Studies exploring the effects of ASXL1 or ASXL2 loss demonstrated their critical role in hematopoiesis and tumor suppression via their regulation of PcG and TrxG complex activities, which antagonistically regulate the expression of genes involved in hematopoietic stem cell (HSC) self-renewal, proliferation, and differentiation into hematopoietic progenitor cells (HPCs). They have also revealed that ASXL1 interaction with cohesin is required to maintain normal cell morphology, chromatid separation, and gene expression in hematopoietic cells. The most commonly observed ASXL1 mutations in myeloid malignancies are heterozygous and give rise to truncated ASXL1. Mouse studies have demonstrated that heterozygous Asxl1 mutations mimicking the most common ASXL1 mutation give rise to CHIP in older mice, and cooperating genetic alterations accelerate leukemogenesis. Efforts to elucidate the leukemogenic mechanisms of mutated ASXL1 have revealed potential new therapeutic targets. Truncated ASXL1-BAP1 complexes confer gain-of-function on H2AK119Ub1-DUB activity that leads to decreases in H3K27me3 levels and the activation of normally silenced genes, as well as deubiquitination of AKT, which enhances signaling through the AKT/mTOR pathway to stimulate the proliferation of HSC/HPCs. Truncated ASXL1 also aberrantly associates with BRD4 and leads to dysregulated hematopoiesis.
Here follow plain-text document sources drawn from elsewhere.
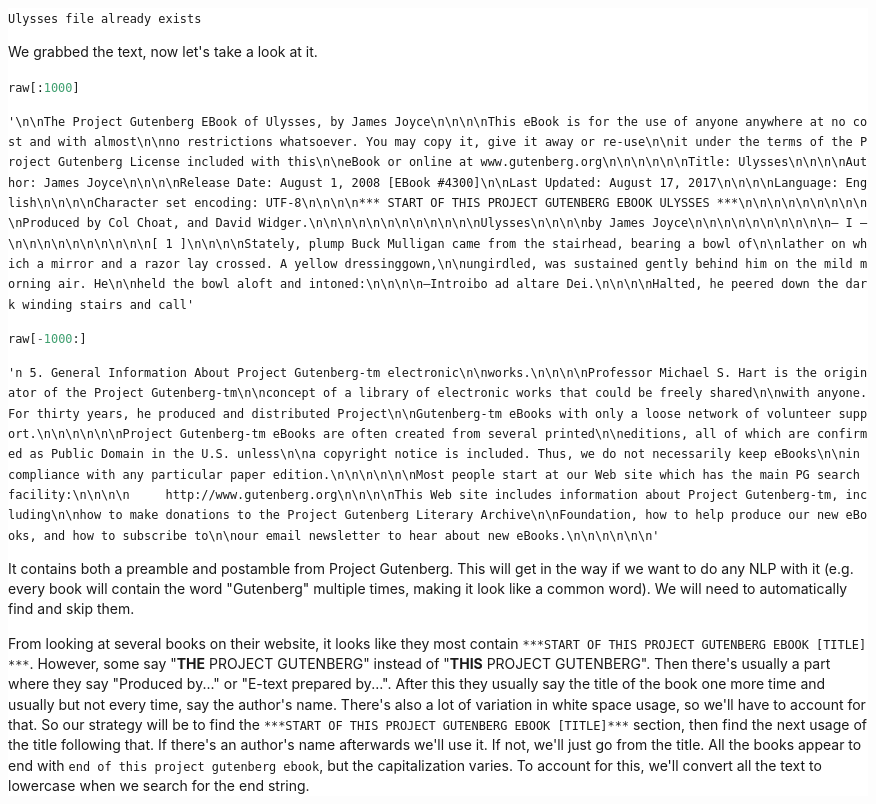     Ulysses file already exists
    

We grabbed the text, now let's take a look at it.


```python
raw[:1000]
```




    '\n\nThe Project Gutenberg EBook of Ulysses, by James Joyce\n\n\n\nThis eBook is for the use of anyone anywhere at no cost and with almost\n\nno restrictions whatsoever. You may copy it, give it away or re-use\n\nit under the terms of the Project Gutenberg License included with this\n\neBook or online at www.gutenberg.org\n\n\n\n\n\nTitle: Ulysses\n\n\n\nAuthor: James Joyce\n\n\n\nRelease Date: August 1, 2008 [EBook #4300]\n\nLast Updated: August 17, 2017\n\n\n\nLanguage: English\n\n\n\nCharacter set encoding: UTF-8\n\n\n\n*** START OF THIS PROJECT GUTENBERG EBOOK ULYSSES ***\n\n\n\n\n\n\n\n\n\nProduced by Col Choat, and David Widger.\n\n\n\n\n\n\n\n\n\n\n\nUlysses\n\n\n\nby James Joyce\n\n\n\n\n\n\n\n\n\n— I —\n\n\n\n\n\n\n\n\n\n[ 1 ]\n\n\n\nStately, plump Buck Mulligan came from the stairhead, bearing a bowl of\n\nlather on which a mirror and a razor lay crossed. A yellow dressinggown,\n\nungirdled, was sustained gently behind him on the mild morning air. He\n\nheld the bowl aloft and intoned:\n\n\n\n—Introibo ad altare Dei.\n\n\n\nHalted, he peered down the dark winding stairs and call'




```python
raw[-1000:]
```




    'n 5. General Information About Project Gutenberg-tm electronic\n\nworks.\n\n\n\nProfessor Michael S. Hart is the originator of the Project Gutenberg-tm\n\nconcept of a library of electronic works that could be freely shared\n\nwith anyone. For thirty years, he produced and distributed Project\n\nGutenberg-tm eBooks with only a loose network of volunteer support.\n\n\n\n\n\nProject Gutenberg-tm eBooks are often created from several printed\n\neditions, all of which are confirmed as Public Domain in the U.S. unless\n\na copyright notice is included. Thus, we do not necessarily keep eBooks\n\nin compliance with any particular paper edition.\n\n\n\n\n\nMost people start at our Web site which has the main PG search facility:\n\n\n\n     http://www.gutenberg.org\n\n\n\nThis Web site includes information about Project Gutenberg-tm, including\n\nhow to make donations to the Project Gutenberg Literary Archive\n\nFoundation, how to help produce our new eBooks, and how to subscribe to\n\nour email newsletter to hear about new eBooks.\n\n\n\n\n\n'



It contains both a preamble and postamble from Project Gutenberg. This will get in the way if we want to do any NLP with it (e.g. every book will contain the word "Gutenberg" multiple times, making it look like a common word). We will need to automatically find and skip them. 

From looking at several books on their website, it looks like they most contain `***START OF THIS PROJECT GUTENBERG EBOOK [TITLE]***`. However, some say "**THE** PROJECT GUTENBERG" instead of "**THIS** PROJECT GUTENBERG". Then there's usually a part where they say "Produced by..." or "E-text prepared by...". After this they usually say the title of the book one more time and usually but not every time, say the author's name. There's also a lot of variation in white space usage, so we'll have to account for that.
So our strategy will be to find the `***START OF THIS PROJECT GUTENBERG EBOOK [TITLE]***` section, then find the next usage of the title following that. If there's an author's name afterwards we'll use it. If not, we'll just go from the title.
All the books appear to end with `end of this project gutenberg ebook`, but the capitalization varies. To account for this, we'll convert all the text to lowercase when we search for the end string.
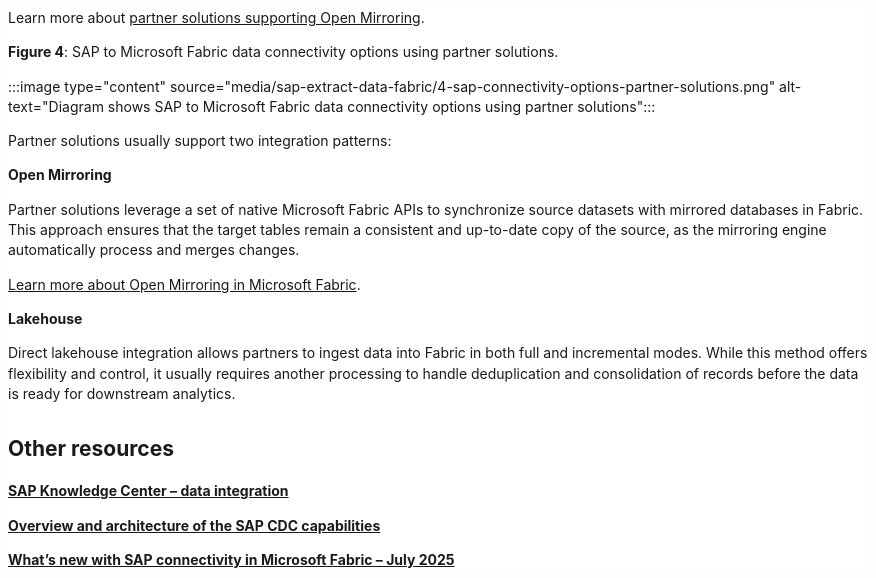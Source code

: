 Learn more about [partner solutions supporting Open Mirroring](https://learn.microsoft.com/fabric/database/mirrored-database/open-mirroring-partners-ecosystem).

**Figure 4**: SAP to Microsoft Fabric data connectivity options using partner solutions.

:::image type="content" source="media/sap-extract-data-fabric/4-sap-connectivity-options-partner-solutions.png" alt-text="Diagram shows SAP to Microsoft Fabric data connectivity options using partner solutions":::

Partner solutions usually support two integration patterns:

**Open Mirroring**

Partner solutions leverage a set of native Microsoft Fabric APIs to synchronize source datasets with mirrored databases in Fabric. This approach ensures that the target tables remain a consistent and up-to-date copy of the source, as the mirroring engine automatically process and merges changes. 

[Learn more about Open Mirroring in Microsoft Fabric](https://learn.microsoft.com/fabric/database/mirrored-database/open-mirroring).

**Lakehouse**

Direct lakehouse integration allows partners to ingest data into Fabric in both full and incremental modes. While this method offers flexibility and control, it usually requires another processing to handle deduplication and consolidation of records before the data is ready for downstream analytics.

## Other resources

[**SAP Knowledge Center – data integration**](https://microsofteur-my.sharepoint.com/personal/bajarkow_microsoft_com/Documents/SAP%20knowledge%20center%20overview)

[**Overview and architecture of the SAP CDC capabilities**](https://learn.microsoft.com/azure/data-factory/sap-change-data-capture-introduction-architecture)

[**What’s new with SAP connectivity in Microsoft Fabric – July 2025**](https://blog.fabric.microsoft.com/blog/whats-new-with-sap-connectivity-in-microsoft-fabric-july-2025)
Indeed, the mTOR inhibitor rapamycin or BET bromodomain inhibitors were able to counteract some of the leukemogenic effects of mutated ASXL1. Finally, as the landscape of epigenetic aberrations and resulting dysregulated genes due to mutated ASXL1 and ASXL2 continue to be characterized, it is expected that therapeutic targeting of epigenetic regulators to restore the epigenome and transcriptome of HSC/HPCs will increasingly emerge as options to prevent progression of CHIP to the pre-leukemic myeloid malignancies or acute leukemia.